I think either choice is interesting narratively, honestly. Joan, too, does a horrible thing at the beginning of the book and she does pay for it by being exiled and miserable and anxious, but she works her way through what she’s done by really having to look at herself and begin to learn how to take care of others. Some may think she was punished too harshly, and some may not think she was punished enough. So there’s a subjective quality as well to punishment in fiction. I also feel that the most important aspect in this regard is the moral scaffolding of the text. If the book knows that what a character did is not good, to me that’s enough, and I don’t care as much whether the character is punished in any material or psychological way through the narrative. But if a book depicts characters doing awful things and showing them happy and perfect and not exposing the consequences of those actions on the page, then that can be morally bankrupt.

 

Joan often appears unanchored, seeking home not in geography but in art, community, and intimacy. Traditional structures of belonging prove unstable or exclusionary. Why was it important for Joan to build a community elsewhere when the usual anchors failed her?

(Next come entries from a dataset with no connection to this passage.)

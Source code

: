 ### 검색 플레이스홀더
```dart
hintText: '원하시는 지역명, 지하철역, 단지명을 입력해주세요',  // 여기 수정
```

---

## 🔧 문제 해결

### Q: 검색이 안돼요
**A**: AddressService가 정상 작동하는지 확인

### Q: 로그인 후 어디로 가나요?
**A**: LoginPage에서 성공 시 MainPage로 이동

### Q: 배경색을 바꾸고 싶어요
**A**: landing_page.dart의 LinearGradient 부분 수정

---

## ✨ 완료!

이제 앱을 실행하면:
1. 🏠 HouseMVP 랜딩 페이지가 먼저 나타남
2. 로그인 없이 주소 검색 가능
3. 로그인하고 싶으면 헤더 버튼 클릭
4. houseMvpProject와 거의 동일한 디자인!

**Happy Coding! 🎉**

For me that’s the core of queerness, which Joan finds her way into. Often queer people don’t have heteronormative nuclear family structures—though of course sometimes they do. Often queer people have to find their way to community in unusual ways, and it made sense that Joan, who lives on the outside in many ways, would do just that. I’ve also often felt that the writing world is a sort of home that has no geography, and that whenever I go into a writing/book space I can find people who, whether I know them yet or not, feel like home.

 

Finally, the book reveals desire, art, and community as volatile but inextricable. Joan emerges scarred but not erased. What has writing Songs of No Provenance revealed to you about your own relationship to these forces — as a writer, as an artist, as a person moving through community?

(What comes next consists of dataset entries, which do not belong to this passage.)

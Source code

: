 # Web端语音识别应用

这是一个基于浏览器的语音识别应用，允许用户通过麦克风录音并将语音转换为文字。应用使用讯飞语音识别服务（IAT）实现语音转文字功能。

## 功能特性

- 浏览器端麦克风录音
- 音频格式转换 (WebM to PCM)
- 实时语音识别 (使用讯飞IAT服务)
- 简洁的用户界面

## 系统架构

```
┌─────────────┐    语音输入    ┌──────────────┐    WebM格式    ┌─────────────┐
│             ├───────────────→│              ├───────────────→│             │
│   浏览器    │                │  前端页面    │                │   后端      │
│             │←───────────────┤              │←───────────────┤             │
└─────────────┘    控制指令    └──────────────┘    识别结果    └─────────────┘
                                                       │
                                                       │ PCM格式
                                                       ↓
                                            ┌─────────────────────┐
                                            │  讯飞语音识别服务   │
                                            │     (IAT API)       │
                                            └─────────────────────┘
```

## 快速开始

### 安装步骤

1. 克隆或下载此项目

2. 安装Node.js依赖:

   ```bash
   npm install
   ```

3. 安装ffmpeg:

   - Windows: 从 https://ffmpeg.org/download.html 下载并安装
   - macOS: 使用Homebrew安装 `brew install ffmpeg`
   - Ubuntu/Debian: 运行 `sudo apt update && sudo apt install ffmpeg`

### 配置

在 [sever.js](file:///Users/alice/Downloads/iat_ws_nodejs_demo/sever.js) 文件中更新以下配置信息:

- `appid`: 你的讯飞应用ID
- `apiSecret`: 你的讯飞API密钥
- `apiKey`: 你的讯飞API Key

That’s such a great question. I learned a lot about these forces, for sure. I like to write narratives that revolve in some way around my own worst nightmare. In this book I wanted to think about the early days of my writing career where I was plagued and menaced by constant jealousy, and explore how a character would’ve felt the way I did—panicked, unstable, rejected—and caused harm to someone else because of that feeling. I wanted to play it out and see where it took her. I think in a way it was comforting, because it revealed to me that there is some life on the other side of almost any nightmare.

 

 


 

Lydi Conklin has received a Stegner Fellowship, four Pushcart Prizes, a Rona Jaffe Foundation Writers’ Award, a Creative Writing Fulbright in Poland, a grant from the Elizabeth George Foundation, and fellowships from MacDowell, Yaddo, Bread Loaf, Sewanee, Emory, Hedgebrook, Djerassi, the James Merrill House, Lighthouse Works, and elsewhere. Their fiction has appeared in The Paris Review, One Story, McSweeney’s, American Short Fiction, and VQR. They have drawn cartoons for The New Yorker and Narrative Magazine, and graphic fiction for The Believer, Lenny Letter, and the Steppenwolf Theater in Chicago. They’ve served as the Helen Zell Visiting Professor at the University of Michigan and are now an Assistant Professor of Fiction at Vanderbilt University. Their story collection, Rainbow Rainbow, was longlisted for the PEN/Robert W. Bingham Award and The Story Prize. Their novel, Songs of No Provenance, was longlisted for the Center for Fiction First Novel Prize.

Kanchi Sharma is a multidisciplinary artist, editor, educator, and veteran brand strategist from Mumbai, currently at work on a novel & story collection while pursuing her MFA in Fiction at Vanderbilt University as the Russell G. Hamilton Scholar and University Graduate Fellow. Kanchi’s work has received support from Tin House, Kenyon Review, Napa Valley Writers Conference, VONA, Fine Arts Work Centre, Community of Writers, NYS Summer Writers Institute, and more. She is a Kenyon Developmental Editing Fellowship ’24 finalist and was longlisted for the Diverse Writers & Diverse Worlds Grant at Speculative Literature Foundation. Kanchi is Editor-in-Chief and Fiction Editor at Nashville Review.